It was the defeat many Leeds United fans feel their club have still to recover from.
Even their conquerers that rollercoaster afternoon, Newcastle United, have never arguably reached such heights in the 15 years since.
This weekend the clubs meet as Championship rivals chasing promotion back to the top flight.
On December 22, 2001, the pair were not just in the Premier League but slugging it out together at its very summit.
Bobby Robson’s Newcastle were first and David O’Leary’s hosts third as the sides kicked off in cold winter sunshine.
With second-placed Liverpool not facing fourth-placed Arsenal until 24 hours later, both teams knew that victory would leave them top.
An added backdrop was that the encounter came only days after the end of a long-running court case involving Leeds stars Lee Bowyer and Jonathan Woodgate.
After a tetchy opening half-hour, the game finally burst into life on 38 minutes when, not for the last time, Newcastle exposed left-back Ian Harte’s lack of pace as Kieron Dyer breezed past him easily before crossing for striker Craig Bellamy to finish from close range.
Within a minute, however, parity was restored as Bowyer’s shot squirmed beneath Shay Given’s legs.
The midfielder, who had been cleared of any offence and would ironically later play for Newcastle with Woodgate, snarled at the silent 5,000 visiting fans who had predictably jeered his every touch until that point.
With striker Mark Viduka fortunate to receive only a yellow card for two reckless challenges on centre-half Nikos Dabizas, Leeds began the second half in the ascendancy and were rewarded on 50 minutes.
Viduka, doing what he did best, backed into Andy O’Brien before spinning his marker and firing brilliantly past Given from the edge of the box.
Six minutes later Harte, doing what he did best, blasted home from the opposite side of the box after a clever dummy run by Bowyer had drawn two defenders out of position.
Top spot beckoned for O’Leary’s expensively assembled side amid what were now blizzard conditions.
Newcastle were not finished though and reduced the deficit three minutes later when left-back Robbie Elliott headed home after Nigel Martyn parried a Dyer shot.
Then came the moment which angered the Elland Road faithful as substitute Erik Bakke was penalised for handling an innocuous Gary Speed flick in the home side’s penalty box.
Handball? Yes. Deliberate? No. Deserved? Given Viduka’s continued presence on the pitch then Newcastle would argue that two or even three wrongs had finally evened out.
Alan Shearer’s resulting equaliser from the spot sparked a visiting onslaught in the last 20 minutes and only desperate defending by Rio Ferdinand in particular kept the scores even.
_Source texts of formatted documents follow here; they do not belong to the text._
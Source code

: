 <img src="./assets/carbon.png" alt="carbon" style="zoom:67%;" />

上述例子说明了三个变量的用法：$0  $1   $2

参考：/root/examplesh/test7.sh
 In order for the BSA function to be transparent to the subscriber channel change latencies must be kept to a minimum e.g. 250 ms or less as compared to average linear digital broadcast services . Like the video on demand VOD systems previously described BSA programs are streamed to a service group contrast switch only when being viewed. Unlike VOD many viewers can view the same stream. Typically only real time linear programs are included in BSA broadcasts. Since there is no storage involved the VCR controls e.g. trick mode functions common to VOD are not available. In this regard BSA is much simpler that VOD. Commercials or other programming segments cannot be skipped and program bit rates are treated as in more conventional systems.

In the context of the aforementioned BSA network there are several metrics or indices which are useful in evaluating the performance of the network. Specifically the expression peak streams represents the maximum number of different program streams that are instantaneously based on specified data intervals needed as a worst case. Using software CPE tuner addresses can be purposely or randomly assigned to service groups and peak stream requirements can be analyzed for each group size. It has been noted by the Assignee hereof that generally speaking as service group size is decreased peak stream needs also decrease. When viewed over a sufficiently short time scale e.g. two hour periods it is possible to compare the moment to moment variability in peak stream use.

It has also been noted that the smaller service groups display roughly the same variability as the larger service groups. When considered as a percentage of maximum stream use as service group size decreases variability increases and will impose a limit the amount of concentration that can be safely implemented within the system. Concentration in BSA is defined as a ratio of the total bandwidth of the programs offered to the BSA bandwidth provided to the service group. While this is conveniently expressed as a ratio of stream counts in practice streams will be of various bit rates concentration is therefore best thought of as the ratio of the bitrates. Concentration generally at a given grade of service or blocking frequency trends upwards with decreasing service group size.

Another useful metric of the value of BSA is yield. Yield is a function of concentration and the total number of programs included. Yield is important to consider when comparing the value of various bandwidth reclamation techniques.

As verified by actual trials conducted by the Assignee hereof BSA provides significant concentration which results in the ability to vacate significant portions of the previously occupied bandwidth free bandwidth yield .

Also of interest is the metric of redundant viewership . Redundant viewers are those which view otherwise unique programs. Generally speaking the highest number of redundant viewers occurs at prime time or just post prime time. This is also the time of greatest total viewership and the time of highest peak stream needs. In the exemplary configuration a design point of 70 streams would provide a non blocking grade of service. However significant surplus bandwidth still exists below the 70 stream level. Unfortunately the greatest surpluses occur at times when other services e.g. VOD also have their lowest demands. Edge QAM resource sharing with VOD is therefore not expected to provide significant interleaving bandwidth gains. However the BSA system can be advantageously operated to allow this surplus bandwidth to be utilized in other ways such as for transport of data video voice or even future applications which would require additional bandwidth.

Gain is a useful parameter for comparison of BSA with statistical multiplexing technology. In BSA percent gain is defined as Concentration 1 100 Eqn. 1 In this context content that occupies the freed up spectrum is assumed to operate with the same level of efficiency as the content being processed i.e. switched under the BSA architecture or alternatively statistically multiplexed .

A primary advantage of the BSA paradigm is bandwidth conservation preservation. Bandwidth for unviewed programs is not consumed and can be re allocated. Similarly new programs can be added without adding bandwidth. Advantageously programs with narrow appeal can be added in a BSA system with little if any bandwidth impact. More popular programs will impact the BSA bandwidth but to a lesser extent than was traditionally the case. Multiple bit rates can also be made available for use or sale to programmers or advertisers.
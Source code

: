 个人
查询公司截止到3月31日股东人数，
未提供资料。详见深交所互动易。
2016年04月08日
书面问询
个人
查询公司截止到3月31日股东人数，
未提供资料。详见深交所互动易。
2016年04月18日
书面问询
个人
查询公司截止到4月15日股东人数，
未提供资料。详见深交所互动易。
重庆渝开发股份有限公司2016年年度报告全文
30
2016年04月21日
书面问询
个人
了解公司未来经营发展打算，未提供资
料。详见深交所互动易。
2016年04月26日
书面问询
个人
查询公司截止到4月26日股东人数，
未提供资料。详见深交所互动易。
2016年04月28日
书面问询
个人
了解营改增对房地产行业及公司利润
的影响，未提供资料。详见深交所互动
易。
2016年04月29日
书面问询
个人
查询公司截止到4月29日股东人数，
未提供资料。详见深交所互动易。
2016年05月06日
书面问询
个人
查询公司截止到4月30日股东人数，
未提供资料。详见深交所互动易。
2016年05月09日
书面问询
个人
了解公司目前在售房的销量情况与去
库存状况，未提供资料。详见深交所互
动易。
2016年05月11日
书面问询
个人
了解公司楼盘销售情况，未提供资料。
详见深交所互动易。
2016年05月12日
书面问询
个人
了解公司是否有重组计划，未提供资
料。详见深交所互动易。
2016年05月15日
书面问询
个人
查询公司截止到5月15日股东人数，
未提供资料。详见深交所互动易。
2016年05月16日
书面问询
With 90 minutes on the clock, a move sweeping virtually the full length of the pitch ended with Newcastle winger Nolberto Solano outpacing the retreating Harte before slotting the winner low past Martin in front of those now delirious travelling supporters.
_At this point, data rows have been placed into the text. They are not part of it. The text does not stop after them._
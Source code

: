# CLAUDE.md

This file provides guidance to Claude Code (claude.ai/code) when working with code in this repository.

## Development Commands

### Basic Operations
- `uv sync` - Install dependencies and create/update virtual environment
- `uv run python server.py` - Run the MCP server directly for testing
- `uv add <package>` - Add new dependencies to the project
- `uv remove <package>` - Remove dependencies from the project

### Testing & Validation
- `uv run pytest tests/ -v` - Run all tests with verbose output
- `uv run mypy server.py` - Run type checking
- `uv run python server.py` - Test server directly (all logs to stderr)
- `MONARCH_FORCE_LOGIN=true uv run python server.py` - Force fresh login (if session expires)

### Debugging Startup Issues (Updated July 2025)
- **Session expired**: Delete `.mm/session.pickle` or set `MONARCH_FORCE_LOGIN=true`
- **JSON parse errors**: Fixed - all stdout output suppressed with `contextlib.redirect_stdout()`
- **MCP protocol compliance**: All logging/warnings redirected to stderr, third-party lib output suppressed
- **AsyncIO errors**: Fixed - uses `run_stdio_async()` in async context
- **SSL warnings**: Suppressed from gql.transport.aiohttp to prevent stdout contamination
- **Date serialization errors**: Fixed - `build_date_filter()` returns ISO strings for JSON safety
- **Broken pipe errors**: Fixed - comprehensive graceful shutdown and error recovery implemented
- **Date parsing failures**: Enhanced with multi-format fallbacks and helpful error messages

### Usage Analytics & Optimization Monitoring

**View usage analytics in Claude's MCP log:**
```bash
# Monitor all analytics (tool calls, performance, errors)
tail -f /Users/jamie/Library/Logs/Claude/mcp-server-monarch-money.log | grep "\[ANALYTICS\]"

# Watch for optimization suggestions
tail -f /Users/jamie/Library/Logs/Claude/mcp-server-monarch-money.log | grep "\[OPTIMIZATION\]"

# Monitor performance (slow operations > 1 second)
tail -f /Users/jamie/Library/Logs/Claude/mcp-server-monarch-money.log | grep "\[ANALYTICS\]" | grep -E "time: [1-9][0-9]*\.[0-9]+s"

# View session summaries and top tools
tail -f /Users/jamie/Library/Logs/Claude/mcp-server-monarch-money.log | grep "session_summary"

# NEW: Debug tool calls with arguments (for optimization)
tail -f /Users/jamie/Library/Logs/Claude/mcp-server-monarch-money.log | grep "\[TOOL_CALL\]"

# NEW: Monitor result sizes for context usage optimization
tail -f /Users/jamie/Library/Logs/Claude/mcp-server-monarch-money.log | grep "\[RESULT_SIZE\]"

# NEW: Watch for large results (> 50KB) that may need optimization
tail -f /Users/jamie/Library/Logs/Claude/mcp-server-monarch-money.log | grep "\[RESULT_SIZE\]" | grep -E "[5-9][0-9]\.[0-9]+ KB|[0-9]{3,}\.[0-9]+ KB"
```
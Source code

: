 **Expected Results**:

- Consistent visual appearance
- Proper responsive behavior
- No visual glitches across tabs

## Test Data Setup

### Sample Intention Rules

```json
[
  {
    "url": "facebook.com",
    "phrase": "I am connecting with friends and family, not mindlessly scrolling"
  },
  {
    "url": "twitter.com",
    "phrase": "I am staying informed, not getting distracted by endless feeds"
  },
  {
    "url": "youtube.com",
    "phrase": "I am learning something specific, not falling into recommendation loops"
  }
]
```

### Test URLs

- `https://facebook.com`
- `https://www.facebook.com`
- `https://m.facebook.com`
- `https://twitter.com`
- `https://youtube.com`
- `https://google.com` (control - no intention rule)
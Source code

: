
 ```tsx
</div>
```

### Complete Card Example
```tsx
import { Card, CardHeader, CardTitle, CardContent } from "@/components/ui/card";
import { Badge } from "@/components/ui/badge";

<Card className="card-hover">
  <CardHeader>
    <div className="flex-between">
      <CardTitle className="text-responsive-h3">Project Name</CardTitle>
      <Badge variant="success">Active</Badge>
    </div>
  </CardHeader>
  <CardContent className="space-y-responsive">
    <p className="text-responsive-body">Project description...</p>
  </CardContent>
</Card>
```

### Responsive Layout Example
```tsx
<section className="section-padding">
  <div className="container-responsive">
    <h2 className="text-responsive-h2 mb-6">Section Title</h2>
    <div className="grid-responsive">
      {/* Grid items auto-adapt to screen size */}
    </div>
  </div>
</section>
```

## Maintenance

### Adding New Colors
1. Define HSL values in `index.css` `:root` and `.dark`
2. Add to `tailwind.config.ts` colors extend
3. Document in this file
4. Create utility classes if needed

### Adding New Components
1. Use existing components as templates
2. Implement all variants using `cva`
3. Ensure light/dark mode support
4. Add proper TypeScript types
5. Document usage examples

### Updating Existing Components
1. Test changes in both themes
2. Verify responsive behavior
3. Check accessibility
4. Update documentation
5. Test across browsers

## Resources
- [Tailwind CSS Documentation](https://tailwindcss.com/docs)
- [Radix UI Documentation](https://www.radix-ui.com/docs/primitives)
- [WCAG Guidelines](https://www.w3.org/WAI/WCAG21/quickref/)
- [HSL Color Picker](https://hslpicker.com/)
The Magpies had won what is still regarded as one of the Premier League’s finest encounters.
Although the two sides would briefly swap positions over the hectic festive period, Newcastle’s 3-1 victory in the return clash less than a month later effectively ended the Yorkshiremen’s title charge.
With Robson’s team clinching the last Champions League place at Leeds’s expense come the season’s end, O’Leary was sacked in the summer after a trophy-less £100m reign as the club’s infamous financial implosion ensued.
Robson too would depart little over two years later after also “only” finishing fifth.
How both clubs and their loyal fans now crave the return of such failure.
Leeds: Martyn, Kelly, Ferdinand, Mills, Harte, Bowyer, Batty, Johnson, Kewell (Bakke), Viduka, Fowler.
Newcastle: Given, Hughes, O’Brien, Dabizas (Distin), Elliott, Solano, Dyer, Speed, Robert (Bernard), Shearer, Bellamy (Lua-Lua).